Film Review – POINT BLANK (1967)

POINT BLANK (1967, Metro-Goldwyn-Mayer, Inc., USA, 92 mins, Colour, 2.35:1, Mono, Cert: 15, Crime Action Thriller) ∗∗∗∗
     Starring: Lee Marvin (Walker), Angie Dickinson (Chris), Keenan Wynn (Yost/Fairfax), Carroll O’Connor (Brewster), Lloyd Bochner (Frederick Carter), Michael Strong (Stegman), John Vernon (Mal Reese), Sharon Acker (Lynne). James Sikking (Hired gun), Sandra Warner (Waitress), Roberta Haynes (Mrs. Carter), Kathleen Freeman (First citizen), Victor Creatore (Carter’s man), Lawrence Hauben (Car salesman).
     Producer: Judd Bernard, Robert Chartoff, Irvin Winkler; Director: John Boorman; Writer: Alexander Jacobs, David Newhouse, Rafe Newhouse (based on the novel “The Hunter” by Richard Stark); Director of Photography: Philip H. Lathrop (Metrocolor); Music: Johnny Mandel; Film Editor: Henry Berman; Art Director: George W. Davis, Albert Brenner; Set Decorator: Henry Grace, Keogh Gleason; Costume Designer: Lambert Marks, Margo Weintz.

point-blank-coverAdapted from Richard Starks’ 1963 novel this is the tale of a gangster (Marvin) seeking revenge on his partner (Vernon) who double-crossed him, stole his wife (Acker) and left him for dead at a money drop at Alcatraz. In his search Marvin finds his wife dead from an overdose and subsequently blows holes in the middle of organised crime with the help of his wife’s sister (Dickinson), who has also hooked up with Vernon.
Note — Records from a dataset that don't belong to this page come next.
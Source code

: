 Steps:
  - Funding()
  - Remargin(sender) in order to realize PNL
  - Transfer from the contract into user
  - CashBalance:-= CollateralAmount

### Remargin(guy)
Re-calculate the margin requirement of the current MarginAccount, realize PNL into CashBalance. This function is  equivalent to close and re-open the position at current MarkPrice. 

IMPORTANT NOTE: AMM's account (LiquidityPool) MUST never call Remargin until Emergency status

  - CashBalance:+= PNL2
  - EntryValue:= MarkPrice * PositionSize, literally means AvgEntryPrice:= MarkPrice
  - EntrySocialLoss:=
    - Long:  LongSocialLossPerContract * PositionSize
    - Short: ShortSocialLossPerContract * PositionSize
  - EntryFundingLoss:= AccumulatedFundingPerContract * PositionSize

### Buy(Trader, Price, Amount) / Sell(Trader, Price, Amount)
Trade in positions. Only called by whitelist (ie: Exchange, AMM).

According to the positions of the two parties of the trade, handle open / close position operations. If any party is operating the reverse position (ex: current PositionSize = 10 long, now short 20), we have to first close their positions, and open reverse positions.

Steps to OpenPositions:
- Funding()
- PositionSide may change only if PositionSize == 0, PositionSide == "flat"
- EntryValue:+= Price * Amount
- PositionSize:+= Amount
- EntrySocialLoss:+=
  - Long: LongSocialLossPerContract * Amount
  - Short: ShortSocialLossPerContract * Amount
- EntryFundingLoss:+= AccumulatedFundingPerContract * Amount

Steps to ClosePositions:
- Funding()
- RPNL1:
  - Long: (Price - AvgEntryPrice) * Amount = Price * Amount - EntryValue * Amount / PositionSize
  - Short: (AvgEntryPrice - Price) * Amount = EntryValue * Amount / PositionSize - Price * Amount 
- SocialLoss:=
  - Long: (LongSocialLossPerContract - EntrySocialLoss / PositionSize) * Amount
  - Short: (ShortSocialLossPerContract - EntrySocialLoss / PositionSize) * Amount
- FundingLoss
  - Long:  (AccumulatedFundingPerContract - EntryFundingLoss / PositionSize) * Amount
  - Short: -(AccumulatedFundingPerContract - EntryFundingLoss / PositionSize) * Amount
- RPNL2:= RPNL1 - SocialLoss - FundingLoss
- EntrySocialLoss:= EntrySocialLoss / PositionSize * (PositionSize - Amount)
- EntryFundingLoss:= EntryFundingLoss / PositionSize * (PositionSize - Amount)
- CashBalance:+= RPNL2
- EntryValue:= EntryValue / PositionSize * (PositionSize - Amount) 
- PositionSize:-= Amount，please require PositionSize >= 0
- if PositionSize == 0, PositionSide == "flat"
Shot on location in San Francisco and Los Angeles – being the first to make use of the then recently closed Alcatraz prison – the story is a simple take on an oft-told story. But what elevates the film is Boorman’s vision – dialling up the psychological impacts on Marvin’s character working with editor Berman in introducing strobe-like flashback techniques to show the scars on Marvin’s psyche. A little disorienting and distracting at first, the cutting style increases in effectiveness as the film progresses and it is used more sparsely. Marvin is cold and clinical in his portrayal of a man driven by nothing more than the need for retribution, showing what a good actor he was when not being asked to ham up his own image. He is given strong support by Vernon, Dickinson and O’Connor. An excellent example of the experimental film making in the sixties it has grown in reputation over the years along with Boorman’s cult status as a director.

A further adaptation of Stark’s novel was produced in 1999 as PAYBACK starring Mel Gibson.